Aim of the task: Look for "Teammate" in the records and copy every line that has it.

(Rendered images with source text)
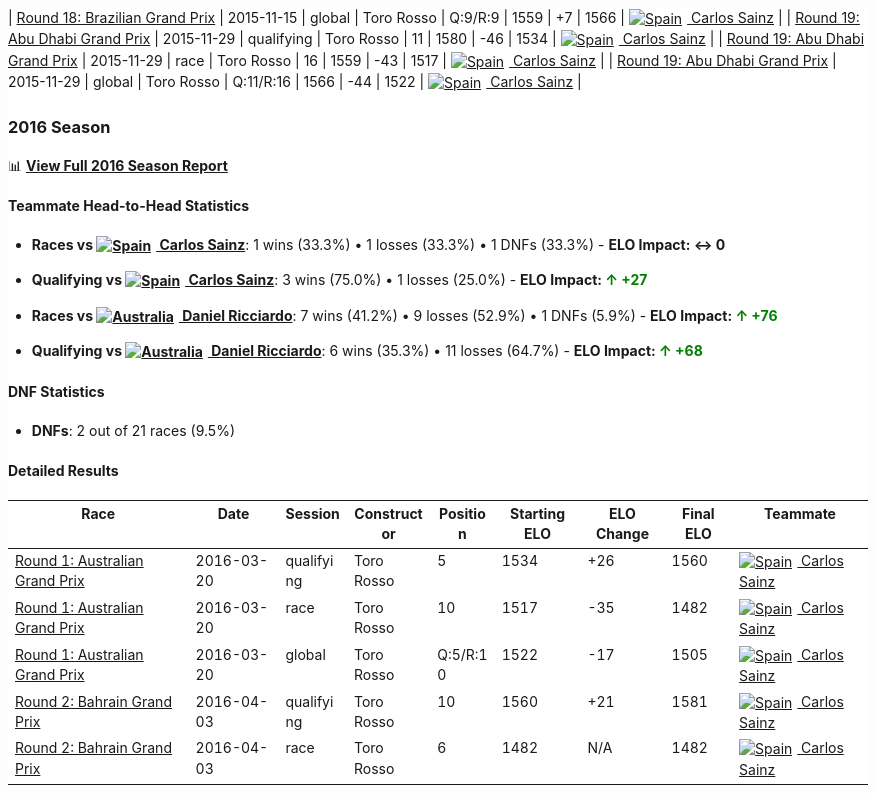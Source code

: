 | [Round 18: Brazilian Grand Prix](../seasons/2015-season-report#round-18-brazilian-grand-prix) | 2015-11-15 | global | Toro Rosso | Q:9/R:9 | 1559 | +7 | 1566 | [<img src="https://upload.wikimedia.org/wikipedia/commons/9/9a/Flag_of_Spain.svg" alt="Spain" width="20" height="auto" style="vertical-align: middle; margin-right: 5px;" onerror="this.outerHTML='🇪🇸'; this.style.marginRight='5px';"/> Carlos Sainz](carlos-sainz) |
| [Round 19: Abu Dhabi Grand Prix](../seasons/2015-season-report#round-19-abu-dhabi-grand-prix) | 2015-11-29 | qualifying | Toro Rosso | 11 | 1580 | -46 | 1534 | [<img src="https://upload.wikimedia.org/wikipedia/commons/9/9a/Flag_of_Spain.svg" alt="Spain" width="20" height="auto" style="vertical-align: middle; margin-right: 5px;" onerror="this.outerHTML='🇪🇸'; this.style.marginRight='5px';"/> Carlos Sainz](carlos-sainz) |
| [Round 19: Abu Dhabi Grand Prix](../seasons/2015-season-report#round-19-abu-dhabi-grand-prix) | 2015-11-29 | race | Toro Rosso | 16 | 1559 | -43 | 1517 | [<img src="https://upload.wikimedia.org/wikipedia/commons/9/9a/Flag_of_Spain.svg" alt="Spain" width="20" height="auto" style="vertical-align: middle; margin-right: 5px;" onerror="this.outerHTML='🇪🇸'; this.style.marginRight='5px';"/> Carlos Sainz](carlos-sainz) |
| [Round 19: Abu Dhabi Grand Prix](../seasons/2015-season-report#round-19-abu-dhabi-grand-prix) | 2015-11-29 | global | Toro Rosso | Q:11/R:16 | 1566 | -44 | 1522 | [<img src="https://upload.wikimedia.org/wikipedia/commons/9/9a/Flag_of_Spain.svg" alt="Spain" width="20" height="auto" style="vertical-align: middle; margin-right: 5px;" onerror="this.outerHTML='🇪🇸'; this.style.marginRight='5px';"/> Carlos Sainz](carlos-sainz) |

### 2016 Season

📊 **[View Full 2016 Season Report](../seasons/2016-season-report)**

#### Teammate Head-to-Head Statistics

- **Races vs [<img src="https://upload.wikimedia.org/wikipedia/commons/9/9a/Flag_of_Spain.svg" alt="Spain" width="20" height="auto" style="vertical-align: middle; margin-right: 5px;" onerror="this.outerHTML='🇪🇸'; this.style.marginRight='5px';"/> Carlos Sainz](carlos-sainz)**: 1 wins (33.3%) • 1 losses (33.3%) • 1 DNFs (33.3%) - **ELO Impact: ↔ 0**
- **Qualifying vs [<img src="https://upload.wikimedia.org/wikipedia/commons/9/9a/Flag_of_Spain.svg" alt="Spain" width="20" height="auto" style="vertical-align: middle; margin-right: 5px;" onerror="this.outerHTML='🇪🇸'; this.style.marginRight='5px';"/> Carlos Sainz](carlos-sainz)**: 3 wins (75.0%) • 1 losses (25.0%) - **ELO Impact: **<span style="color: green;">↑ +27</span>****

- **Races vs [<img src="https://upload.wikimedia.org/wikipedia/commons/8/88/Flag_of_Australia_%28converted%29.svg" alt="Australia" width="20" height="auto" style="vertical-align: middle; margin-right: 5px;" onerror="this.outerHTML='🇦🇺'; this.style.marginRight='5px';"/> Daniel Ricciardo](daniel-ricciardo)**: 7 wins (41.2%) • 9 losses (52.9%) • 1 DNFs (5.9%) - **ELO Impact: **<span style="color: green;">↑ +76</span>****
- **Qualifying vs [<img src="https://upload.wikimedia.org/wikipedia/commons/8/88/Flag_of_Australia_%28converted%29.svg" alt="Australia" width="20" height="auto" style="vertical-align: middle; margin-right: 5px;" onerror="this.outerHTML='🇦🇺'; this.style.marginRight='5px';"/> Daniel Ricciardo](daniel-ricciardo)**: 6 wins (35.3%) • 11 losses (64.7%) - **ELO Impact: **<span style="color: green;">↑ +68</span>****

#### DNF Statistics

- **DNFs**: 2 out of 21 races (9.5%)

#### Detailed Results

| Race | Date | Session | Constructor | Position | Starting ELO | ELO Change | Final ELO | Teammate |
|------|------|---------|-------------|----------|--------------|------------|-----------|----------|
| [Round 1: Australian Grand Prix](../seasons/2016-season-report#round-1-australian-grand-prix) | 2016-03-20 | qualifying | Toro Rosso | 5 | 1534 | +26 | 1560 | [<img src="https://upload.wikimedia.org/wikipedia/commons/9/9a/Flag_of_Spain.svg" alt="Spain" width="20" height="auto" style="vertical-align: middle; margin-right: 5px;" onerror="this.outerHTML='🇪🇸'; this.style.marginRight='5px';"/> Carlos Sainz](carlos-sainz) |
| [Round 1: Australian Grand Prix](../seasons/2016-season-report#round-1-australian-grand-prix) | 2016-03-20 | race | Toro Rosso | 10 | 1517 | -35 | 1482 | [<img src="https://upload.wikimedia.org/wikipedia/commons/9/9a/Flag_of_Spain.svg" alt="Spain" width="20" height="auto" style="vertical-align: middle; margin-right: 5px;" onerror="this.outerHTML='🇪🇸'; this.style.marginRight='5px';"/> Carlos Sainz](carlos-sainz) |
| [Round 1: Australian Grand Prix](../seasons/2016-season-report#round-1-australian-grand-prix) | 2016-03-20 | global | Toro Rosso | Q:5/R:10 | 1522 | -17 | 1505 | [<img src="https://upload.wikimedia.org/wikipedia/commons/9/9a/Flag_of_Spain.svg" alt="Spain" width="20" height="auto" style="vertical-align: middle; margin-right: 5px;" onerror="this.outerHTML='🇪🇸'; this.style.marginRight='5px';"/> Carlos Sainz](carlos-sainz) |
| [Round 2: Bahrain Grand Prix](../seasons/2016-season-report#round-2-bahrain-grand-prix) | 2016-04-03 | qualifying | Toro Rosso | 10 | 1560 | +21 | 1581 | [<img src="https://upload.wikimedia.org/wikipedia/commons/9/9a/Flag_of_Spain.svg" alt="Spain" width="20" height="auto" style="vertical-align: middle; margin-right: 5px;" onerror="this.outerHTML='🇪🇸'; this.style.marginRight='5px';"/> Carlos Sainz](carlos-sainz) |
| [Round 2: Bahrain Grand Prix](../seasons/2016-season-report#round-2-bahrain-grand-prix) | 2016-04-03 | race | Toro Rosso | 6 | 1482 | N/A | 1482 | [<img src="https://upload.wikimedia.org/wikipedia/commons/9/9a/Flag_of_Spain.svg" alt="Spain" width="20" height="auto" style="vertical-align: middle; margin-right: 5px;" onerror="this.outerHTML='🇪🇸'; this.style.marginRight='5px';"/> Carlos Sainz](carlos-sainz) |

Your solution:
#### Teammate Head-to-Head Statistics
| Race | Date | Session | Constructor | Position | Starting ELO | ELO Change | Final ELO | Teammate |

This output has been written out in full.